The learned advocate for plaintiff though he argued that the said heirs were represented by one of them, second defendant, applied to this court that the heirs of first defendant be struck out of the case, allowing the decree to remain against second defendant alone. The learned advocate for second defendant—who has expressly said that he is not representing the said heirs, objected to the application. He maintained that the whole decree must be held to be bad and set aside.
It is absolutely wrong to pass a judgment and a decree against a party who was not known and not summoned, if it was an irregularity it was a substantial one, going to the root of justice. It cannot be allowed to stand. But what is the effect on the liability against the other defendant, supposing all the other points raised were ruled against him, I think it is serious. They are supposed to be joint tortfeasors, and their liability should be joint and several. By striking out the heirs or setting aside the decree against them, second defendant would be singly and solely liable to plaintiff.
This court may strike out a defendant at this stage of hearing the revision, if another co-defendant’s liability is not affected to his detriment, in either that the struck-out party was improperly or wrongly joined in a case where the co-defendant was principally liable alone, or that his liability would be unfavorably altered.
There is no alternative other than setting aside the whole decree, and sending the case back for reconsideration.
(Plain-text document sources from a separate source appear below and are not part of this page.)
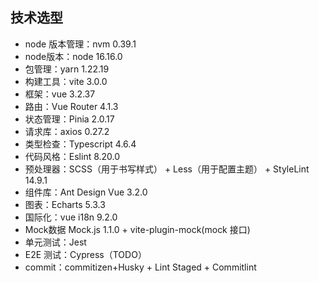 ## 技术选型

- node 版本管理：nvm 0.39.1
- node版本：node 16.16.0
- 包管理：yarn 1.22.19
- 构建工具：vite 3.0.0
- 框架：vue 3.2.37
- 路由：Vue Router 4.1.3
- 状态管理：Pinia 2.0.17
- 请求库：axios 0.27.2
- 类型检查：Typescript 4.6.4 
- 代码风格：Eslint 8.20.0
- 预处理器：SCSS（用于书写样式） + Less（用于配置主题） + StyleLint 14.9.1
- 组件库：Ant Design Vue 3.2.0
- 图表：Echarts 5.3.3
- 国际化：vue i18n 9.2.0
- Mock数据 Mock.js 1.1.0 + vite-plugin-mock(mock 接口)
- 单元测试：Jest 
- E2E 测试：Cypress（TODO） 
- commit：commitizen+Husky + Lint Staged + Commitlint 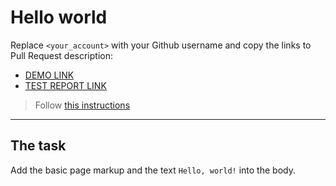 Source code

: # Hello world
Replace `<your_account>` with your Github username and copy the links to Pull Request description:
- [DEMO LINK](https://Toritsyn.github.io/layout_hello-world/)
- [TEST REPORT LINK](https://Toritsyn.github.io/layout_hello-world/report/html_report/)

> Follow [this instructions](https://github.com/mate-academy/layout_task-guideline#how-to-solve-the-layout-tasks-on-github)
___

## The task 
Add the basic page markup and the text `Hello, world!` into the body.
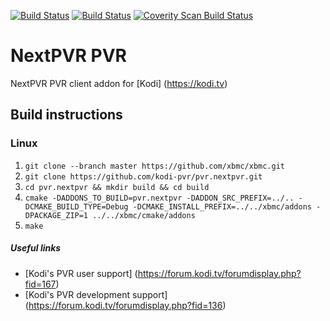 [![Build Status](https://travis-ci.org/kodi-pvr/pvr.nextpvr.svg?branch=Matrix)](https://travis-ci.org/kodi-pvr/pvr.nextpvr/branches)
[![Build Status](https://dev.azure.com/teamkodi/kodi-pvr/_apis/build/status/kodi-pvr.pvr.nextpvr?branchName=Matrix)](https://dev.azure.com/teamkodi/kodi-pvr/_build/latest?definitionId=64&branchName=Matrix)
[![Coverity Scan Build Status](https://scan.coverity.com/projects/5120/badge.svg)](https://scan.coverity.com/projects/5120)

# NextPVR PVR
NextPVR PVR client addon for [Kodi] (https://kodi.tv)

## Build instructions

### Linux

1. `git clone --branch master https://github.com/xbmc/xbmc.git`
2. `git clone https://github.com/kodi-pvr/pvr.nextpvr.git`
3. `cd pvr.nextpvr && mkdir build && cd build`
4. `cmake -DADDONS_TO_BUILD=pvr.nextpvr -DADDON_SRC_PREFIX=../.. -DCMAKE_BUILD_TYPE=Debug -DCMAKE_INSTALL_PREFIX=../../xbmc/addons -DPACKAGE_ZIP=1 ../../xbmc/cmake/addons`
5. `make`

##### Useful links

* [Kodi's PVR user support] (https://forum.kodi.tv/forumdisplay.php?fid=167)
* [Kodi's PVR development support] (https://forum.kodi.tv/forumdisplay.php?fid=136)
I do this with regret in a case of damages for personal injuries, which has already taken many years before the court. The blame is on the District Judge, who failed to see that a defendant is not made known and not summoned until judgment is passed against him. Second defendant is the father of the deceased defendant; it was very easy to make him show the heirs of his sons by fetwa or even a declaration in court. Plaintiff has to see that the heirs are ascertained, or to apply for striking them off.
I need not discuss the two other points raised by advocate for second defendant, and they are still open before the District Court for any further evidence or arguments.
This revision is allowed, the decree of the learned District, Judge is set aside and the case is sent back for rehearing and determination. Costs shall follow the event.
El Fatih Awouda J. February 19, 1967: —I concur.